* [ASSIGNED TASK]: Print, exactly as they stand, the lines below from the one that has "and open browser" to the one that has "부하가 생길 수 있습니다.", inclusive, leaving out the pictures.

Start of DATA SUPPLIED

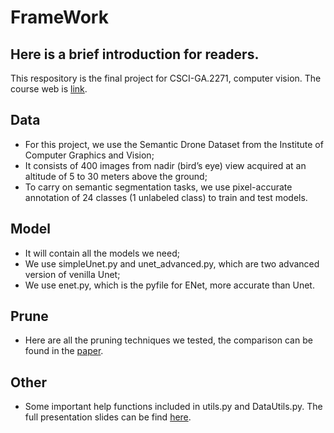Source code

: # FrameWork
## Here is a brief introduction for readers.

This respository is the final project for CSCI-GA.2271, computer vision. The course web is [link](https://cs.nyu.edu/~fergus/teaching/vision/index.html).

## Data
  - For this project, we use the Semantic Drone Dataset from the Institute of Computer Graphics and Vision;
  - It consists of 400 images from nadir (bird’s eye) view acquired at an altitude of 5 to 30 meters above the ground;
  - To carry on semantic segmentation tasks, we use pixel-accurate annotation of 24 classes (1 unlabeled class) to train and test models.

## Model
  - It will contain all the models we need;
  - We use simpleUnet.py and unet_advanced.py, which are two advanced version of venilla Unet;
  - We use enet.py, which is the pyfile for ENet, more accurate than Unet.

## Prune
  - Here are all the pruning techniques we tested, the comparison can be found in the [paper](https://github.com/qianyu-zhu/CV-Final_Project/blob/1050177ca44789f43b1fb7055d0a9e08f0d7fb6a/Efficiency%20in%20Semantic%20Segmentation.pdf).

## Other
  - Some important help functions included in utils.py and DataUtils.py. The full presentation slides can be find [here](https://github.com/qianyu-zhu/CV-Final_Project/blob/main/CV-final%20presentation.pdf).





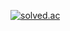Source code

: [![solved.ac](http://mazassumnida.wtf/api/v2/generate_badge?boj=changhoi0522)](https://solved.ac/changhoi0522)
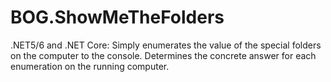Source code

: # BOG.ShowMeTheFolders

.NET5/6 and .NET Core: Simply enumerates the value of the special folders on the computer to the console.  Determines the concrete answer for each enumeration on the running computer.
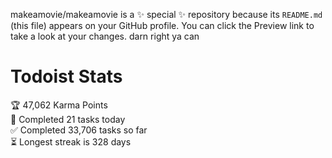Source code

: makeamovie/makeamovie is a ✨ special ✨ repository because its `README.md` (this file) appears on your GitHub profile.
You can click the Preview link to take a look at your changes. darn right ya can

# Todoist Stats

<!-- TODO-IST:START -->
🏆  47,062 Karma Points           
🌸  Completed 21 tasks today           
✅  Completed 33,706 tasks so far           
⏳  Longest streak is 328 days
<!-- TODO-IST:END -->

End of DATA SUPPLIED
Start of DATA SUPPLIED

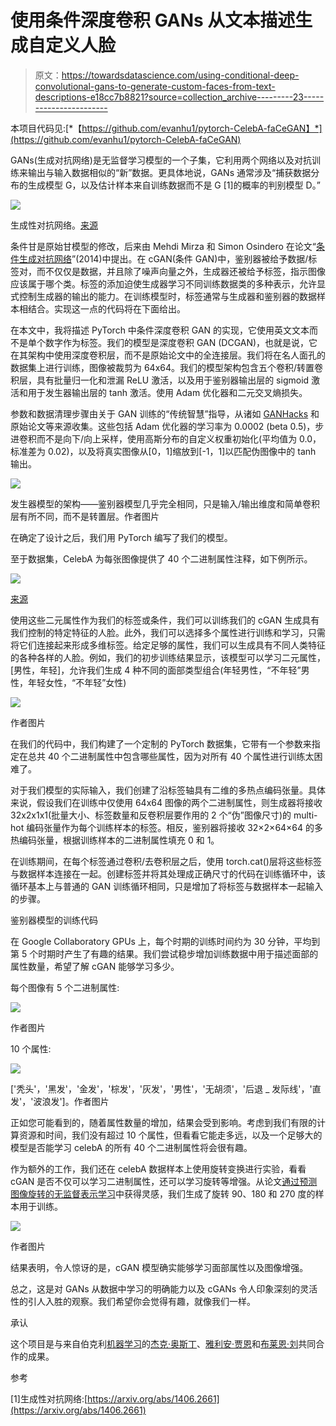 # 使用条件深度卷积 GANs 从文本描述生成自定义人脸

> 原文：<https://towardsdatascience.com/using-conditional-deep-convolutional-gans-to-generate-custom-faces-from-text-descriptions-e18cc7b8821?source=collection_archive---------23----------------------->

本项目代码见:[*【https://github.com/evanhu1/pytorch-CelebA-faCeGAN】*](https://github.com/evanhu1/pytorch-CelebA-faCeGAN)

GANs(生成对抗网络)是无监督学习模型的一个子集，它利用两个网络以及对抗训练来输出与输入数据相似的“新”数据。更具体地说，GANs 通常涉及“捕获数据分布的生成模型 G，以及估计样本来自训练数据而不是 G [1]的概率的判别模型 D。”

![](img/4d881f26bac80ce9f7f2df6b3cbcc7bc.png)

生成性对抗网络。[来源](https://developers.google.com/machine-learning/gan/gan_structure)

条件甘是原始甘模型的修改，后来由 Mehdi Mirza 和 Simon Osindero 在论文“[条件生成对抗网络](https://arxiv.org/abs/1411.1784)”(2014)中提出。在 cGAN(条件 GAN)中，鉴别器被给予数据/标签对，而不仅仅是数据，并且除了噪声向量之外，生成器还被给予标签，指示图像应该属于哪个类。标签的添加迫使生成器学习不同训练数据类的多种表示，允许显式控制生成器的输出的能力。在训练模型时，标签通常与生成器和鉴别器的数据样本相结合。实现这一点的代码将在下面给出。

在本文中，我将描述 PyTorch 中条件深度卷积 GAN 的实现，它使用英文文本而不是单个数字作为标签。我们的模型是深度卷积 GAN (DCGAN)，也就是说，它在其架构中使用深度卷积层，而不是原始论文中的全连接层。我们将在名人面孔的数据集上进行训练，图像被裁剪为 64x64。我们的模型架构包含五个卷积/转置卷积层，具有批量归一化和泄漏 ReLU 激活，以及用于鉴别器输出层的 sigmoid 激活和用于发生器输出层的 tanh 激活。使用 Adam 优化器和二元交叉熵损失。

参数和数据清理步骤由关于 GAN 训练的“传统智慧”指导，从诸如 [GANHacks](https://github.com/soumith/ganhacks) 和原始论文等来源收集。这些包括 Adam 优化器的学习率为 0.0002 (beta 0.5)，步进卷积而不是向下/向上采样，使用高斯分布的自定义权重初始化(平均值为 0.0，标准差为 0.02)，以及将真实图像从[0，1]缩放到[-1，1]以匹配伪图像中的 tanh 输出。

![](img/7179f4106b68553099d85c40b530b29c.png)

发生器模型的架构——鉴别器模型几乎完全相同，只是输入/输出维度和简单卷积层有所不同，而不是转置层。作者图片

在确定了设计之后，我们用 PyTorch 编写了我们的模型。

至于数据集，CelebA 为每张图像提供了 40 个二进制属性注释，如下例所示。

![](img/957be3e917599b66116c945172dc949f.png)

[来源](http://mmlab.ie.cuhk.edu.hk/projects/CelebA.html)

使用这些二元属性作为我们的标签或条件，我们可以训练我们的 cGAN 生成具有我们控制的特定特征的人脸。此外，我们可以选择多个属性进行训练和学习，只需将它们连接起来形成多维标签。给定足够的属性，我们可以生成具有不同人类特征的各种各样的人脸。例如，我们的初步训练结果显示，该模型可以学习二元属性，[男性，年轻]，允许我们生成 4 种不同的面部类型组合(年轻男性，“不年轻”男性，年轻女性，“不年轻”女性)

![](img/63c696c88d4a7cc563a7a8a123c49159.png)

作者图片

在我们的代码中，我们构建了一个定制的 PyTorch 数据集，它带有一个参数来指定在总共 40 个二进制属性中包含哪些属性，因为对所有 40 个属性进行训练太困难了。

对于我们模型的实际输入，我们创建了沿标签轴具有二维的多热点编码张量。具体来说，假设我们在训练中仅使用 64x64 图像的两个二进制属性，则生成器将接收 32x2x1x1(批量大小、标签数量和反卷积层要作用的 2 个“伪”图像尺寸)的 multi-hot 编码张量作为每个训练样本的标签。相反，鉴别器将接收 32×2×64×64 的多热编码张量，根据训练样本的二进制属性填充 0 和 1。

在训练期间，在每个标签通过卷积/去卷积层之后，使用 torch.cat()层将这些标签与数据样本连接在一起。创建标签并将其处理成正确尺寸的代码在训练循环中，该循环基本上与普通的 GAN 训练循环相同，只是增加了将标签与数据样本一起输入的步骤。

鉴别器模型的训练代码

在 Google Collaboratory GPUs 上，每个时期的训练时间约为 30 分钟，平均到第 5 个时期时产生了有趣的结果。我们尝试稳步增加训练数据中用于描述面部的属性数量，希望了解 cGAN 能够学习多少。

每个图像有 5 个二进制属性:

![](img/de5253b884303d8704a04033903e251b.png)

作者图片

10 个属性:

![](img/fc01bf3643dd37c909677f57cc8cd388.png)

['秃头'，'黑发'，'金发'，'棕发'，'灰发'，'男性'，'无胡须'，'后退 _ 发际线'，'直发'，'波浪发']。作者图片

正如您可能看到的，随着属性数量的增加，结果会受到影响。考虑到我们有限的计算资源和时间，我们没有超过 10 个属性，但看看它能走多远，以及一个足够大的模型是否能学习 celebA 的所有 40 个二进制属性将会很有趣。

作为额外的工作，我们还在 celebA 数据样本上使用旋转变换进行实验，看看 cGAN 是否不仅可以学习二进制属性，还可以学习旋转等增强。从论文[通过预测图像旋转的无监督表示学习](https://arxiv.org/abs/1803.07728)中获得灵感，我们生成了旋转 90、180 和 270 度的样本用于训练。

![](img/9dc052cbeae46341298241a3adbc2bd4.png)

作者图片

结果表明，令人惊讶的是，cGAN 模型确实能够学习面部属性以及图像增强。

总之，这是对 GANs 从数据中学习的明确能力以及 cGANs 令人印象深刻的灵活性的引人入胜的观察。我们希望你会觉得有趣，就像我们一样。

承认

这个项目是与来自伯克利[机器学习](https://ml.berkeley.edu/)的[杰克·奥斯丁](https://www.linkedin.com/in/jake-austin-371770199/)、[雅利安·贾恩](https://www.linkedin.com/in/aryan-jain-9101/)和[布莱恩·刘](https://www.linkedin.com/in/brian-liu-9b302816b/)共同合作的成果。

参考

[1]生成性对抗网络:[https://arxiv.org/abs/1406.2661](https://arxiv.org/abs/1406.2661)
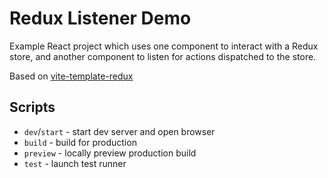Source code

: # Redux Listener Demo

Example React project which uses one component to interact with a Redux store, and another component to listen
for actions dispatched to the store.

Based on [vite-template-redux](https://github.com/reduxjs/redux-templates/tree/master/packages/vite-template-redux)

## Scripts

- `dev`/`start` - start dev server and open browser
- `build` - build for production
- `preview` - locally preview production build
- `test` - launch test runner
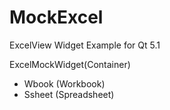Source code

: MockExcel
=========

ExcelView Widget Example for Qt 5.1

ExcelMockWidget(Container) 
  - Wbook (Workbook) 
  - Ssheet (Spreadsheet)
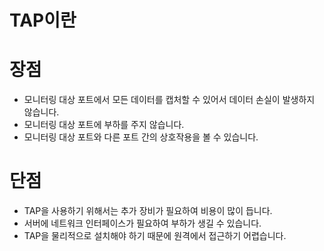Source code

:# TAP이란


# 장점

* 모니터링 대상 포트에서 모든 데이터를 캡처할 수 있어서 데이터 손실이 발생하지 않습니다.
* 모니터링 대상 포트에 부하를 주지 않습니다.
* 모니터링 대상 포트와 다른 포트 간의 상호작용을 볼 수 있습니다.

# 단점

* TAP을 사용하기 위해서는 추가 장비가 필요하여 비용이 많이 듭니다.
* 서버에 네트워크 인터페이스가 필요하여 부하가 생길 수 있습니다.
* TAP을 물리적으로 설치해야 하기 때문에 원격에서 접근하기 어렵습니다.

End of DATA SUPPLIED

* [EXPECTED OUTPUT]:
- `dev`/`start` - start dev server and open browser
- `build` - build for production
- `preview` - locally preview production build
- `test` - launch test runner
Source code

: MockExcel
=========

ExcelView Widget Example for Qt 5.1

ExcelMockWidget(Container) 
  - Wbook (Workbook) 
  - Ssheet (Spreadsheet)
Source code

:# TAP이란


# 장점

* 모니터링 대상 포트에서 모든 데이터를 캡처할 수 있어서 데이터 손실이 발생하지 않습니다.
* 모니터링 대상 포트에 부하를 주지 않습니다.
* 모니터링 대상 포트와 다른 포트 간의 상호작용을 볼 수 있습니다.

# 단점

* TAP을 사용하기 위해서는 추가 장비가 필요하여 비용이 많이 듭니다.
* 서버에 네트워크 인터페이스가 필요하여 부하가 생길 수 있습니다.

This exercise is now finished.